The whole and its parts

The whole & its parts

Want and must

From a coaching perspective, I’ll often enquire what the person means when he uses “must”. That’s because people can find themselves under an obligation to do what they do. They may not know why they do what they do or have no stake of their own in doing what they feel they must do.

At the same time, wanting to do something can also be a distraction from the project the person committed himself to. There may not be any harm in this, that is, as long as it doesn’t lead to procrastination or in other ways far away from their project.

When it comes to the tasks or long-term projects people dedicate themselves to, it helps to remember that they are there because the person chose to engage in them.

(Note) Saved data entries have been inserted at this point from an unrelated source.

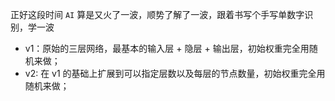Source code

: 正好这段时间 `AI` 算是又火了一波，顺势了解了一波，跟着书写个手写单数字识别，学一波


- v1：原始的三层网络，最基本的输入层 + 隐层 + 输出层，初始权重完全用随机来做；
- v2: 在 v1 的基础上扩展到可以指定层数以及每层的节点数量，初始权重完全用随机来做；

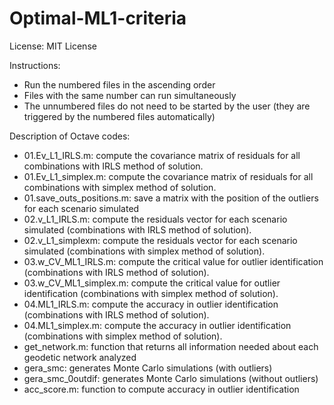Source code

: # Optimal-ML1-criteria
License: MIT License

Instructions:
- Run the numbered files in the ascending order
- Files with the same number can run simultaneously
- The unnumbered files do not need to be started by the user 
(they are triggered by the numbered files automatically)

Description of Octave codes:
- 01.Ev_L1_IRLS.m: compute the covariance matrix of residuals for all combinations with IRLS method of solution.
- 01.Ev_L1_simplex.m: compute the covariance matrix of residuals for all combinations with simplex method of solution.
- 01.save_outs_positions.m: save a matrix with the position of the outliers for each scenario simulated
- 02.v_L1_IRLS.m: compute the residuals vector for each scenario simulated (combinations with IRLS method of solution).
- 02.v_L1_simplexm: compute the residuals vector for each scenario simulated (combinations with simplex method of solution). 
- 03.w_CV_ML1_IRLS.m: compute the critical value for outlier identification (combinations with IRLS method of solution).
- 03.w_CV_ML1_simplex.m: compute the critical value for outlier identification (combinations with simplex method of solution).
- 04.ML1_IRLS.m: compute the accuracy in outlier identification (combinations with IRLS method of solution).
- 04.ML1_simplex.m: compute the accuracy in outlier identification (combinations with simplex method of solution).
- get_network.m: function that returns all information needed about each geodetic network analyzed
- gera_smc: generates Monte Carlo simulations (with outliers)
- gera_smc_0outdif: generates Monte Carlo simulations (without outliers)
- acc_score.m: function to compute accuracy in outlier identification
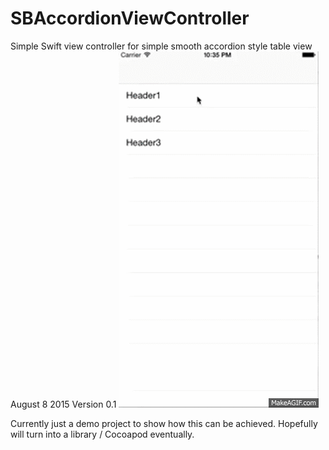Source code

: # SBAccordionViewController
Simple Swift view controller for simple smooth accordion style table view
August 8 2015
Version 0.1
![](/demo.gif)

Currently just a demo project to show how this can be achieved. Hopefully will turn into a library / Cocoapod eventually.
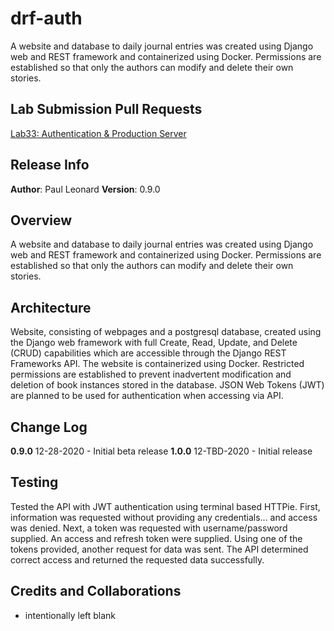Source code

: # drf-auth
A website and database to daily journal entries was created using Django web and REST framework and containerized using Docker.  Permissions are established so that only the authors can modify and delete their own stories.

## Lab Submission Pull Requests
[Lab33: Authentication & Production Server](https://github.com/paul-leonard/drf-auth/pull/1)

## Release Info
**Author**: Paul Leonard
**Version**: 0.9.0

## Overview
A website and database to daily journal entries was created using Django web and REST framework and containerized using Docker.  Permissions are established so that only the authors can modify and delete their own stories.

## Architecture
Website, consisting of webpages and a postgresql database, created using the Django web framework with full Create, Read, Update, and Delete (CRUD) capabilities which are accessible through the Django REST Frameworks API. The website is containerized using Docker.  Restricted permissions are established to prevent inadvertent modification and deletion of book instances stored in the database.  JSON Web Tokens (JWT) are planned to be used for authentication when accessing via API.

## Change Log
**0.9.0** 12-28-2020 - Initial beta release
**1.0.0** 12-TBD-2020 - Initial release

## Testing
Tested the API with JWT authentication using terminal based HTTPie.  First, information was requested without providing any credentials... and access was denied.  Next, a token was requested with username/password supplied.  An access and refresh token were supplied.  Using one of the tokens provided, another request for data was sent.  The API determined correct access and returned the requested data successfully.

## Credits and Collaborations
- intentionally left blank
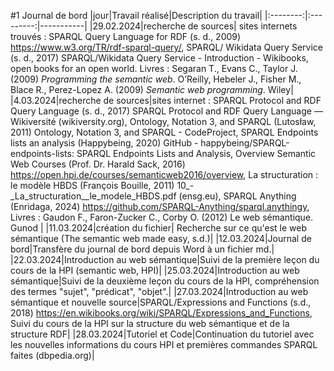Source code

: #1 Journal de bord
|jour|Travail réalisé|Description du travail|
|:--------:|:---------:|-----------|
|29.02.2024|recherche de sources| sites internets trouvés :   SPARQL Query Language for RDF (s. d., 2009) https://www.w3.org/TR/rdf-sparql-query/,    SPARQL/ Wikidata Query Service (s. d., 2017) SPARQL/Wikidata Query Service - Introduction - Wikibooks, open books for an open world. Livres : Segaran T., Evans C., Taylor J. (2009) *Programming the semantic web*. O’Reilly,   Hebeler J., Fisher M., Blace R., Perez-Lopez A. (2009) *Semantic web programming*. Wiley|
|4.03.2024|recherche de sources|sites internet : SPARQL Protocol and RDF Query Language (s. d., 2017) SPARQL Protocol and RDF Query Language — Wikiversité (wikiversity.org),   Ontology, Notation 3, and SPARQL (Lutosław, 2011) Ontology, Notation 3, and SPARQL - CodeProject,   SPARQL Endpoints lists an analysis (Happybeing, 2020) GitHub - happybeing/SPARQL-endpoints-lists: SPARQL Endpoints Lists and Analysis,  Overview Semantic Web Courses (Prof. Dr. Harald Sack, 2016) https://open.hpi.de/courses/semanticweb2016/overview,   La structuration : le modèle HBDS (François Bouille, 2011) 10_-_La_structuration__le_modele_HBDS.pdf (ensg.eu), SPARQL Anything (Enridaga, 2024) https://github.com/SPARQL-Anything/sparql.anythingy, Livres : Gaudon F., Faron-Zucker C., Corby O. (2012) Le web sémantique. Gunod |
|11.03.2024|création du fichier| Recherche sur ce qu'est le web sémantique (The semantic web made easy, s.d.)|
|12.03.2024|Journal de bord|Transfère du journal de bord depuis Word à un fichier md.|
|22.03.2024|Introduction au web sémantique|Suivi de la première leçon du cours de la HPI (semantic web, HPI)|
|25.03.2024|Introduction au web sémantique|Suivi de la deuxième leçon du cours de la HPI, compréhension des termes "sujet", "prédicat", "objet".|
|27.03.2024|Introduction au web sémantique et nouvelle source|SPARQL/Expressions and Functions (s.d., 2018) https://en.wikibooks.org/wiki/SPARQL/Expressions_and_Functions, Suivi du cours de la HPI sur la structure du web sémantique et de la structure RDF|
|28.03.2024|Tutoriel et Code|Continuation du tutoriel avec les nouvelles informations du cours HPI et premières commandes SPARQL faites (dbpedia.org)|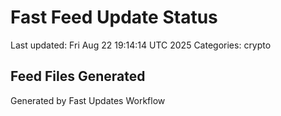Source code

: # Fast Feed Update Status
Last updated: Fri Aug 22 19:14:14 UTC 2025
Categories: crypto

## Feed Files Generated

Generated by Fast Updates Workflow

When they step into the journey of achieving that task or project, they’ll, however, encounter a lot of things that have to be done. They may not be pleasant, can be challenging, as well something they love once it’s done, or things that gives them energy. As long as they contribute to achieving what one has set out to do, they have to be done. The choices there may relate to finding other solutions to get them done or asking others to take charge of them. Naturally, such choices will not always be available.

When it comes to a person’s well-being, the approach can be entirely different. There, the priority can be on the “want”, including the choice of short or long-term projects that may end up with a lot of “must-do”. It is a want that is there to care for the person’s wellbeing, that accounts for what it is that needs to be done in the moment. It is a want that serves the person in keeping their health and an energy level that empowers them.

It pays to remember that, that too may involve some “must-do” activities, especially when the energy level fell too far and stress starts to appear. Sadly, that is often a moment in time, when it becomes difficult to keep thoughts and feelings organized, and thus make decisions that contribute to one’s wellbeing and sense of success.

In such moments the desire of getting rid of the problem may overwhelm the person. If it does, it may also result in doing the tasks at hand as they are there and without a clear sense of what they are for.

That’s where asking about the must and want a person expresses helps to reconnect with the purpose of what one does or to find it.